### ABOUT THIS TASK
Write only the number of lines in the records beneath that hold "features".

(Stored data)
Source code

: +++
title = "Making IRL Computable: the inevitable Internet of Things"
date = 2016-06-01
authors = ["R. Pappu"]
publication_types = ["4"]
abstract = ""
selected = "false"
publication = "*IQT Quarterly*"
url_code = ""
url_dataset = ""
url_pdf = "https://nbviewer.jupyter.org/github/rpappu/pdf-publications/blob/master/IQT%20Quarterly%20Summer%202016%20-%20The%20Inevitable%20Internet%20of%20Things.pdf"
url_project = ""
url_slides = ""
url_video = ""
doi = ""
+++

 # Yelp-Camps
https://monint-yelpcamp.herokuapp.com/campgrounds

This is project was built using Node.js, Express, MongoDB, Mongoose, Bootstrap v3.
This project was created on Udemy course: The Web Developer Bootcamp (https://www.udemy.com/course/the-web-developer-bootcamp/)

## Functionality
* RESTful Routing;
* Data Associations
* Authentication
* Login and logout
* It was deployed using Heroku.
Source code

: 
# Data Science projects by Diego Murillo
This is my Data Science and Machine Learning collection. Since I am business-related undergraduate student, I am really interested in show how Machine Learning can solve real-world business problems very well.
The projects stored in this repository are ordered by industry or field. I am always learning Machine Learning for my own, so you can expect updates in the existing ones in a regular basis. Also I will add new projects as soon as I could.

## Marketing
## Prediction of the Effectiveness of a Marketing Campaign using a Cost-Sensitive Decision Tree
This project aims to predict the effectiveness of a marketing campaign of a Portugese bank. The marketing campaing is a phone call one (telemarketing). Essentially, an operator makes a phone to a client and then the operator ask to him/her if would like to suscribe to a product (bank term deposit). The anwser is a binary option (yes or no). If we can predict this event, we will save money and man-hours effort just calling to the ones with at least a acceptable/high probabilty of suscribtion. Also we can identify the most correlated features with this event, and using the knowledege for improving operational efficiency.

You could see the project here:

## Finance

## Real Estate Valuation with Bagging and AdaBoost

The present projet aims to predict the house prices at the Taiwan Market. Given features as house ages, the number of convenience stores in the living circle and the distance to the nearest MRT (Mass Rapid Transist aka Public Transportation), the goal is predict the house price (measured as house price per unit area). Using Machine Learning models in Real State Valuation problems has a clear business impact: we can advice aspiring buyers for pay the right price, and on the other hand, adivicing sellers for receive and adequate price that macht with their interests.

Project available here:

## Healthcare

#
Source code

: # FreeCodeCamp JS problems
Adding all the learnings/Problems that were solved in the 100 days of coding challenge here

### TASK RESULT
2